Transcribe, without any alteration, only the lines that begin at the line containing "6. 内容的增删：由于考试大" and run to the last line below.

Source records
-- -- --

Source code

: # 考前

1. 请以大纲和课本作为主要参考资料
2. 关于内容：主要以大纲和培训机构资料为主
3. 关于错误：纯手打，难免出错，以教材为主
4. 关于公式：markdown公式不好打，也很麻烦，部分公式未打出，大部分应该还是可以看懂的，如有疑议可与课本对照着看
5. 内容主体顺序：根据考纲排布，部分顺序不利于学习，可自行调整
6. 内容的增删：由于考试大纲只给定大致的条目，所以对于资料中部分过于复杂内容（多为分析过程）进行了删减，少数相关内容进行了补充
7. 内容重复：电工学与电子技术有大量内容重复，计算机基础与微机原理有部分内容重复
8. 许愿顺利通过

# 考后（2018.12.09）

-- -- --

__ANSWER SPACE__:
6. 内容的增删：由于考试大纲只给定大致的条目，所以对于资料中部分过于复杂内容（多为分析过程）进行了删减，少数相关内容进行了补充
7. 内容重复：电工学与电子技术有大量内容重复，计算机基础与微机原理有部分内容重复
8. 许愿顺利通过

# 考后（2018.12.09）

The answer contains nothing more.